After a friend at Harpswell Coastal Academy (HCA) said he would love the school, Chase shadowed students for a day to learn more. “HCA just had this vibe,” he recalls. “Everyone was sitting around talking and it seemed like they all genuinely wanted to be there.”

Chase had already spent a few summers assisting his father — a commercial fishing boat mechanic — and hewed to the active, hands-on problem-solving involved. Once enrolled at HCA, he was able to attend a regional vocational school’s welding program in the mornings and spend afternoons on the HCA campus. Chase was chosen to be one of the few students piloting a composites program for the vocational school, where he learned about fiberglass and Computerized Numerical Control (CNC) manufacturing.

“HCA teachers recognize that not every student is suited for college,” he says. “They made sure I would have the necessary skills to be ready for the trades because that’s what I wanted to do.” His parents happily watched him flourish — so much so that his sister transferred there in her senior year.  
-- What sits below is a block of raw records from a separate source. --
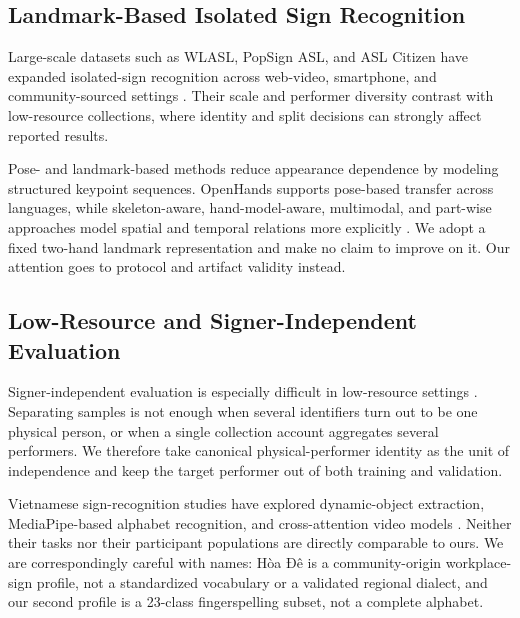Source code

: \subsection{Landmark-Based Isolated Sign Recognition}

Large-scale datasets such as WLASL, PopSign ASL, and ASL Citizen have expanded isolated-sign recognition across web-video, smartphone, and community-sourced settings \cite{li_wlasl_2020,starner_popsign_2023,desai_asl_citizen_2023}. Their scale and performer diversity contrast with low-resource collections, where identity and split decisions can strongly affect reported results.

Pose- and landmark-based methods reduce appearance dependence by modeling structured keypoint sequences. OpenHands supports pose-based transfer across languages, while skeleton-aware, hand-model-aware, multimodal, and part-wise approaches model spatial and temporal relations more explicitly \cite{selvaraj_openhands_2022,jiang_samslr_2021,hu_signbert_2021,gruber_modalities_2021,lee_p3d_2023}. We adopt a fixed two-hand landmark representation and make no claim to improve on it. Our attention goes to protocol and artifact validity instead.

\subsection{Low-Resource and Signer-Independent Evaluation}

Signer-independent evaluation is especially difficult in low-resource settings \cite{sincan_chalearn_2021,holmes_low_resource_2022}. Separating samples is not enough when several identifiers turn out to be one physical person, or when a single collection account aggregates several performers. We therefore take canonical physical-performer identity as the unit of independence and keep the target performer out of both training and validation.

Vietnamese sign-recognition studies have explored dynamic-object extraction, MediaPipe-based alphabet recognition, and cross-attention video models \cite{pham_vsl_dynamic_2021,tran_vsl_alphabet_2025,chu_crossvivit_2025}. Neither their tasks nor their participant populations are directly comparable to ours. We are correspondingly careful with names: Hòa Đê is a community-origin workplace-sign profile, not a standardized vocabulary or a validated regional dialect, and our second profile is a 23-class fingerspelling subset, not a complete alphabet.

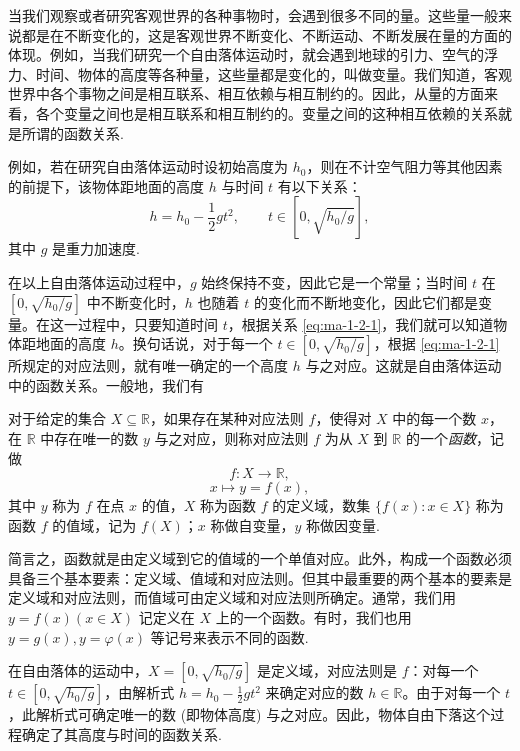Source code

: 当我们观察或者研究客观世界的各种事物时，会遇到很多不同的量。这些量一般来说都是在不断变化的，这是客观世界不断变化、不断运动、不断发展在量的方面的体现。例如，当我们研究一个自由落体运动时，就会遇到地球的引力、空气的浮力、时间、物体的高度等各种量，这些量都是变化的，叫做变量。我们知道，客观世界中各个事物之间是相互联系、相互依赖与相互制约的。因此，从量的方面来看，各个变量之间也是相互联系和相互制约的。变量之间的这种相互依赖的关系就是所谓的函数关系.

例如，若在研究自由落体运动时设初始高度为 $h_0$，则在不计空气阻力等其他因素的前提下，该物体距地面的高度 $h$ 与时间 $t$ 有以下关系：
\begin{equation}
  h=h_0-\frac12gt^2,\qquad t\in[0,\sqrt{h_0/g}],
  \label{eq:ma-1-2-1}
\end{equation}
其中 $g$ 是重力加速度.

在以上自由落体运动过程中，$g$ 始终保持不变，因此它是一个常量；当时间 $t$ 在 $[0,\sqrt{h_0/g}]$ 中不断变化时，$h$ 也随着 $t$ 的变化而不断地变化，因此它们都是变量。在这一过程中，只要知道时间 $t$，根据关系 \eqref{eq:ma-1-2-1}，我们就可以知道物体距地面的高度 $h$。换句话说，对于每一个 $t\in[0,\sqrt{h_0/g}]$，根据 \eqref{eq:ma-1-2-1} 所规定的对应法则，就有唯一确定的一个高度 $h$ 与之对应。这就是自由落体运动中的函数关系。一般地，我们有

\begin{definition}\label{definition:ma-1-2-1}
对于给定的集合 $X\subseteq\mathbb{R}$，如果存在某种对应法则 $f$，使得对 $X$ 中的每一个数 $x$，在 $\mathbb{R}$ 中存在唯一的数 $y$ 与之对应，则称对应法则 $f$ 为从 $X$ 到 $\mathbb{R}$ 的一个\emph{函数}，记做
\[
  f:X\to\mathbb{R},
\]
\[
  x\mapsto y=f(x),
\]
其中 $y$ 称为 $f$ 在点 $x$ 的值，$X$ 称为函数 $f$ 的定义域，数集 $\{f(x):x\in X\}$ 称为函数 $f$ 的值域，记为 $f(X)$；$x$ 称做自变量，$y$ 称做因变量.
\end{definition}

简言之，函数就是由定义域到它的值域的一个单值对应。此外，构成一个函数必须具备三个基本要素：定义域、值域和对应法则。但其中最重要的两个基本的要素是定义域和对应法则，而值域可由定义域和对应法则所确定。通常，我们用 $y=f(x)(x\in X)$ 记定义在 $X$ 上的一个函数。有时，我们也用 $y=g(x),y=\varphi(x)$ 等记号来表示不同的函数.

在自由落体的运动中，$X=[0,\sqrt{h_0/g}]$ 是定义域，对应法则是 $f$：对每一个 $t\in[0,\sqrt{h_0/g}]$，由解析式 $h=h_0-\frac12gt^2$ 来确定对应的数 $h\in\mathbb{R}$。由于对每一个 $t$，此解析式可确定唯一的数 (即物体高度) 与之对应。因此，物体自由下落这个过程确定了其高度与时间的函数关系.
“I have the school to thank for helping me get the first job I applied for after graduation,” says Chase. “I already had a resume because of Harpswell Coastal Academy and applied with a CNA operator who hired me on the spot, saying, ‘We’re not going to pass you up!’ ”

He even credits the high school that validated his vocational aspiration for the reason he now attends Southern Maine Community College. “I recently decided the most direct route to a higher-paying job would be a college degree in software engineering,” Chase explains. “And through HCA I learned not to hate learning, that it could happen in different ways. I had really struggled with math before, but teachers there do whatever they can to ensure you understand the material. My math teacher would relate it to a real-world problem so it wasn’t just imaginary numbers.”

The teachers were more like friends, he adds, and their life lessons were equally valuable: “At previous schools the teachers didn’t seem that passionate about what they were doing,” Chase recalls. “HCA faculty are really passionate about teaching, and they showed me the importance of doing a job that makes you happy.”